══ Data shown

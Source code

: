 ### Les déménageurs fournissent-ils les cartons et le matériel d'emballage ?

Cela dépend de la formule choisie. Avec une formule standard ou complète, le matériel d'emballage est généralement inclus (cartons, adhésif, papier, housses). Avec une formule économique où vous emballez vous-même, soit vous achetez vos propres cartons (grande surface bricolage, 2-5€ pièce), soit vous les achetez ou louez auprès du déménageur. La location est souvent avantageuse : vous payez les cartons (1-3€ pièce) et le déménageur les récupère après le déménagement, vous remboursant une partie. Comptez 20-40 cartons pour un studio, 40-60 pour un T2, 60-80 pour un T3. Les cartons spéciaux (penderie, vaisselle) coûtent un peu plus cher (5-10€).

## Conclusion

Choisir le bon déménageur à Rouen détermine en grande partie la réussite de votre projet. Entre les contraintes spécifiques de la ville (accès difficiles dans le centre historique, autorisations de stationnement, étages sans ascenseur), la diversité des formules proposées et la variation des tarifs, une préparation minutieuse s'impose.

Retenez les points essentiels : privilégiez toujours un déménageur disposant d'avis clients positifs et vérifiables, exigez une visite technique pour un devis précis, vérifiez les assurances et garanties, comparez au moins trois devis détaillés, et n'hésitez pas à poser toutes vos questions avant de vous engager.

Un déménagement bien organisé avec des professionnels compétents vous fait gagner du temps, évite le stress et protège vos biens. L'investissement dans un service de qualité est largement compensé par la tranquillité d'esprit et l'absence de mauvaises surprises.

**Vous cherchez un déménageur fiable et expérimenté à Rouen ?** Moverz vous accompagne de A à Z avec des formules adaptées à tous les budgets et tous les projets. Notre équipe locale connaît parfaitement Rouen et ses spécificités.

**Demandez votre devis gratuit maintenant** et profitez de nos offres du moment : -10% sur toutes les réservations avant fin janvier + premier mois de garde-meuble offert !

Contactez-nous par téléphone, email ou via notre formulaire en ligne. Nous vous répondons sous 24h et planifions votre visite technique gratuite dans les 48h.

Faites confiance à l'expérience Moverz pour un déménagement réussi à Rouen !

════

- **Task directions**
Take the entries above and return only the lines from the one with "Un déménagement bien" to the one with "garde-meuble offert !", both included, unchanged.

- **Exercise result**
Un déménagement bien organisé avec des professionnels compétents vous fait gagner du temps, évite le stress et protège vos biens. L'investissement dans un service de qualité est largement compensé par la tranquillité d'esprit et l'absence de mauvaises surprises.

**Vous cherchez un déménageur fiable et expérimenté à Rouen ?** Moverz vous accompagne de A à Z avec des formules adaptées à tous les budgets et tous les projets. Notre équipe locale connaît parfaitement Rouen et ses spécificités.

**Demandez votre devis gratuit maintenant** et profitez de nos offres du moment : -10% sur toutes les réservations avant fin janvier + premier mois de garde-meuble offert !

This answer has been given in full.